» Action item
Scan the records below, and wherever a line has the word "wiki", pull it out.

Dataset entries
++++
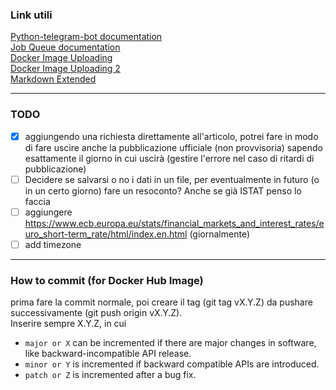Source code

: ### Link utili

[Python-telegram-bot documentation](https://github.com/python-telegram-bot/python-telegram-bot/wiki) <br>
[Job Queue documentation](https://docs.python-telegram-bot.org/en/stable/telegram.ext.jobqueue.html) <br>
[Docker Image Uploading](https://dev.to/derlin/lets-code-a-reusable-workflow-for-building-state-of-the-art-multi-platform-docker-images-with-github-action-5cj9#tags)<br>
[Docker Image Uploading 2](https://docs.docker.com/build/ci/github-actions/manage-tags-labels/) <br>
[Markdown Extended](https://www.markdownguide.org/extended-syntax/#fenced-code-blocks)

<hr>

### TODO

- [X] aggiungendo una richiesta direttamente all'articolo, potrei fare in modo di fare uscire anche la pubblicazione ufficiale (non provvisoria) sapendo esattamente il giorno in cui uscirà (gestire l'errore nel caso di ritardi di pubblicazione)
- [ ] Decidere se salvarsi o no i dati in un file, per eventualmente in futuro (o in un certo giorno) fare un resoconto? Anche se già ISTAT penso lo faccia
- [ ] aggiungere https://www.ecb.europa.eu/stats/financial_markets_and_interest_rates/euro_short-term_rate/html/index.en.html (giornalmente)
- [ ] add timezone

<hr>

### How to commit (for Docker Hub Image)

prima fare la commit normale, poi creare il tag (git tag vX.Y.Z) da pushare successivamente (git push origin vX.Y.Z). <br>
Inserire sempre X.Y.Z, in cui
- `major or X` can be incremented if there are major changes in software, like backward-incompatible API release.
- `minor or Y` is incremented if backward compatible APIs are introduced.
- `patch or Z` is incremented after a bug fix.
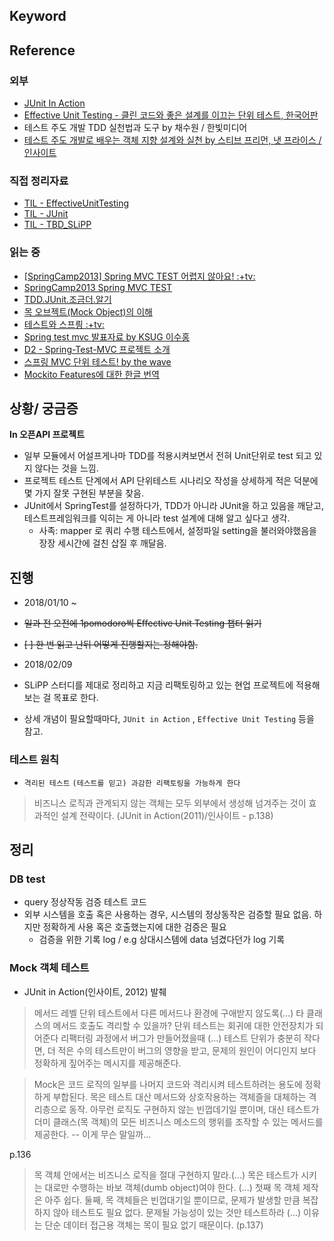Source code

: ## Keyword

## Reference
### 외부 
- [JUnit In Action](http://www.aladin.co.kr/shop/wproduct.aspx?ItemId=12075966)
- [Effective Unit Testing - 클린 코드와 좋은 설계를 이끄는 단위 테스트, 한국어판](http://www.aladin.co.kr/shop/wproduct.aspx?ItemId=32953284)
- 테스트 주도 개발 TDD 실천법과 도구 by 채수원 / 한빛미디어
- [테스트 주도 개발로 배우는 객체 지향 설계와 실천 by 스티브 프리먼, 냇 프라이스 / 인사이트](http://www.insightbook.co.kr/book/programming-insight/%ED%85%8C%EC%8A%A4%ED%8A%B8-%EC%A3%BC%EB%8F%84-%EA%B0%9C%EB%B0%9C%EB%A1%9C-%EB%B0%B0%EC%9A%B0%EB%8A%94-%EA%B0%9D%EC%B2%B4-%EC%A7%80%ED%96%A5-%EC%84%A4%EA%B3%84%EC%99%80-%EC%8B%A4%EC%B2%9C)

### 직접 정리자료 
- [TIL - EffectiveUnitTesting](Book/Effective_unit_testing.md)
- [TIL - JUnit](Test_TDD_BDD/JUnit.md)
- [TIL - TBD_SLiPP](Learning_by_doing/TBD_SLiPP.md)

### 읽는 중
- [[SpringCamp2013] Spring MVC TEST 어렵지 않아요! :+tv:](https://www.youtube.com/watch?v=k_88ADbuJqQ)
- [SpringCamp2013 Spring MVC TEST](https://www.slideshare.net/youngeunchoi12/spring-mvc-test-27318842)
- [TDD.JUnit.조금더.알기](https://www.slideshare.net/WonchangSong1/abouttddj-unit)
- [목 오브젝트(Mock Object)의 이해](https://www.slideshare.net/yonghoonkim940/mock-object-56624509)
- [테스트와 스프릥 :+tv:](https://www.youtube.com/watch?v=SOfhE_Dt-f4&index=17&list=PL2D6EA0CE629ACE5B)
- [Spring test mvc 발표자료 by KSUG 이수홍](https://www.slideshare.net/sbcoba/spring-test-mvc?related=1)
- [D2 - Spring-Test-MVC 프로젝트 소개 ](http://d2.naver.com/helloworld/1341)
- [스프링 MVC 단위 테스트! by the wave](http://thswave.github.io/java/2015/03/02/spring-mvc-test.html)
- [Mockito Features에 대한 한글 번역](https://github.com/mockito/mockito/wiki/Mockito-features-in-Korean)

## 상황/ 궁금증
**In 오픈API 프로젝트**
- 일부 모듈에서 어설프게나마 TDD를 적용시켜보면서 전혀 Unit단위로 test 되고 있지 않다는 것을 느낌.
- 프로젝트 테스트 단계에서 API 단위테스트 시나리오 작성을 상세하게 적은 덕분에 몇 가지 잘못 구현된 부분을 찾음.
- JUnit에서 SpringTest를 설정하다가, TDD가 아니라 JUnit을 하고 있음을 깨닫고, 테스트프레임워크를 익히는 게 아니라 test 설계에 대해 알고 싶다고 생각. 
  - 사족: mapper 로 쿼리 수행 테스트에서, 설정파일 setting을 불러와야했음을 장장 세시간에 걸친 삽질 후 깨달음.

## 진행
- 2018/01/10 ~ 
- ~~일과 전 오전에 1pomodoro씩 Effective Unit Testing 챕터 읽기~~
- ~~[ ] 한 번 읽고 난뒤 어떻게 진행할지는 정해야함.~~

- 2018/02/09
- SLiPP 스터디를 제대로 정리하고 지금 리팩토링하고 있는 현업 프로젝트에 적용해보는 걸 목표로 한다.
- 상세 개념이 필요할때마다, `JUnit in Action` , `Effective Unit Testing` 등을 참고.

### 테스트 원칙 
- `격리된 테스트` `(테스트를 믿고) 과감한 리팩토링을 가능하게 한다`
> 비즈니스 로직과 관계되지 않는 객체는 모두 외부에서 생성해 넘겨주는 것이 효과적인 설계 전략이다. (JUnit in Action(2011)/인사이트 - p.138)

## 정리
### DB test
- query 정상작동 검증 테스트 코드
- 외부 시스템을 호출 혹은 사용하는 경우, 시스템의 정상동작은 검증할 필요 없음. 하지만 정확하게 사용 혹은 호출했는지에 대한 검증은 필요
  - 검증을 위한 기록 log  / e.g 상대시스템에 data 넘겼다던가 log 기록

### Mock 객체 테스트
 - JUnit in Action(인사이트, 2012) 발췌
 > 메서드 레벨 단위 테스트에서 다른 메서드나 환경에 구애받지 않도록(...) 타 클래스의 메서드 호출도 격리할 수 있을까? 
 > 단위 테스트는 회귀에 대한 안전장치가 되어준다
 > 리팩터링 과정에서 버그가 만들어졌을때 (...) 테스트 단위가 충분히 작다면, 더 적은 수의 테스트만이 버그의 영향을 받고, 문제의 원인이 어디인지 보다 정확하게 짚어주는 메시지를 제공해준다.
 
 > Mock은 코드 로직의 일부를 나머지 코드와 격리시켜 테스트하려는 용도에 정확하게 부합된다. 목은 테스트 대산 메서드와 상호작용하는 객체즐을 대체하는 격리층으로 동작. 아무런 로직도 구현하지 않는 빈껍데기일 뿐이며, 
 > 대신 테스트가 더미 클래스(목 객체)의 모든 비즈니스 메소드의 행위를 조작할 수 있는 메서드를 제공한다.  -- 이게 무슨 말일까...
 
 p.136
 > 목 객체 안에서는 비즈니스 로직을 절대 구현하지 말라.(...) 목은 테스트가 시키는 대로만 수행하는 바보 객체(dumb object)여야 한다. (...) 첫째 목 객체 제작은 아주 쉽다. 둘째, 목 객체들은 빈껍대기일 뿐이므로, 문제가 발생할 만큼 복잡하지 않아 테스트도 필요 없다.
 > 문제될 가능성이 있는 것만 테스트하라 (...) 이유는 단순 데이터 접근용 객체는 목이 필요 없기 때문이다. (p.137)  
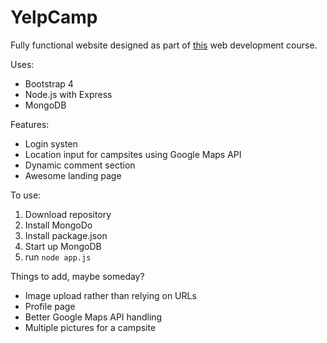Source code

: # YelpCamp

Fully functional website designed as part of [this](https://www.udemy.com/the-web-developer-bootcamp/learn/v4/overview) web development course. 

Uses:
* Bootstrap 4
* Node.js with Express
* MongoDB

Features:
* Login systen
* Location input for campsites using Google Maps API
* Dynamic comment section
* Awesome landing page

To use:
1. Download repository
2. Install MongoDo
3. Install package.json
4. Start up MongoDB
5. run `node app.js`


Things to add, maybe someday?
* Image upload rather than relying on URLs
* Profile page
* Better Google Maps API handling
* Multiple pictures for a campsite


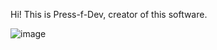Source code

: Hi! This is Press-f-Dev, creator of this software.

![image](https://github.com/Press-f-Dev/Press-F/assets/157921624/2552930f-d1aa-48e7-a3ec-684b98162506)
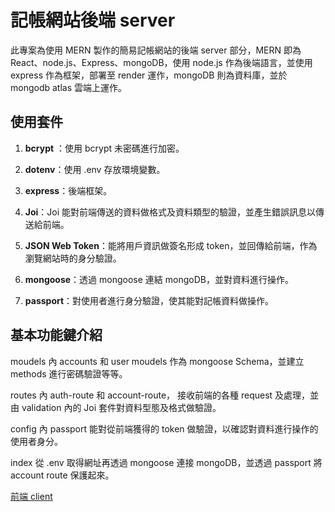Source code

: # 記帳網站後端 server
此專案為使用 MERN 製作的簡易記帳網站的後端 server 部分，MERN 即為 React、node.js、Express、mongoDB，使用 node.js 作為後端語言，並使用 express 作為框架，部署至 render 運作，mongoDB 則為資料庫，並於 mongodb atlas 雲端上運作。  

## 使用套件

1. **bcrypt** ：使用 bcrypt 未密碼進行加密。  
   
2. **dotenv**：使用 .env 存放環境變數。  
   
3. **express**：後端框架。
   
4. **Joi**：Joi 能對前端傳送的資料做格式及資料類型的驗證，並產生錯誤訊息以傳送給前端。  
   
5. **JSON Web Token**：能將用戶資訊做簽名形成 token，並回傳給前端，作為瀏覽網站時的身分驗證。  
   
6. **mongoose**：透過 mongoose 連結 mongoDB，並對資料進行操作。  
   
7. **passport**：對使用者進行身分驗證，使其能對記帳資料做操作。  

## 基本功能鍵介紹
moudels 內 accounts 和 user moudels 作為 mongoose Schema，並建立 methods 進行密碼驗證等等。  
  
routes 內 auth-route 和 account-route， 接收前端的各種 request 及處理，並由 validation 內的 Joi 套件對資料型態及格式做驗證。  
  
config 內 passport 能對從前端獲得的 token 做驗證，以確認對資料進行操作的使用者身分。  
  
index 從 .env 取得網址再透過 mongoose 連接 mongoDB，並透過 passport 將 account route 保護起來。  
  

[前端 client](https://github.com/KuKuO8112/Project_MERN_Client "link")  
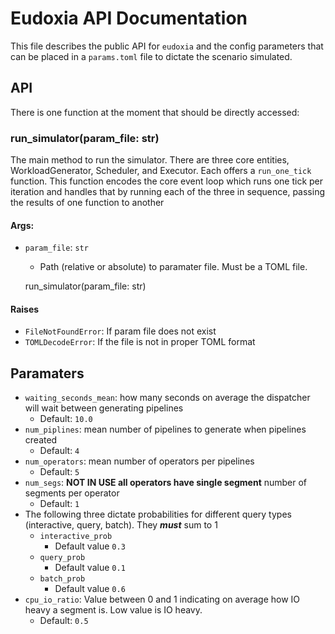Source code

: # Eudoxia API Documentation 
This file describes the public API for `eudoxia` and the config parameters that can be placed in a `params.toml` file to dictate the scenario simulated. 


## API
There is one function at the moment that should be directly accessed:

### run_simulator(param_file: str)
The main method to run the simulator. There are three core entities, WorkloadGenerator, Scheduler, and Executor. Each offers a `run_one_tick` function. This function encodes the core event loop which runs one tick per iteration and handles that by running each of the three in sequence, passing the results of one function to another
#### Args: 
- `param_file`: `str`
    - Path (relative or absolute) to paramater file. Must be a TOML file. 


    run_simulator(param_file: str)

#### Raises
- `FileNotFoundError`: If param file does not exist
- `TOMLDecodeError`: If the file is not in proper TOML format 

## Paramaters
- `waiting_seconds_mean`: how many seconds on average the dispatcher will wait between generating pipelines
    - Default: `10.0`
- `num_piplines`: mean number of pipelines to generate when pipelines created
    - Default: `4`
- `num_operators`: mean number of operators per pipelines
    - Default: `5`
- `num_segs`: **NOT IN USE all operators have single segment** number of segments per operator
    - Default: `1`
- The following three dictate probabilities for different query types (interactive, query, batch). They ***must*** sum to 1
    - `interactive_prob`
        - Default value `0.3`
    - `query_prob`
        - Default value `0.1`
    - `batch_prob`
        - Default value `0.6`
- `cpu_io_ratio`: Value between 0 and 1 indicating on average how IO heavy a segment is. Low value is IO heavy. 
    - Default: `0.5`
++++
» The completed task
[Python-telegram-bot documentation](https://github.com/python-telegram-bot/python-telegram-bot/wiki) <br>
- [Mockito Features에 대한 한글 번역](https://github.com/mockito/mockito/wiki/Mockito-features-in-Korean)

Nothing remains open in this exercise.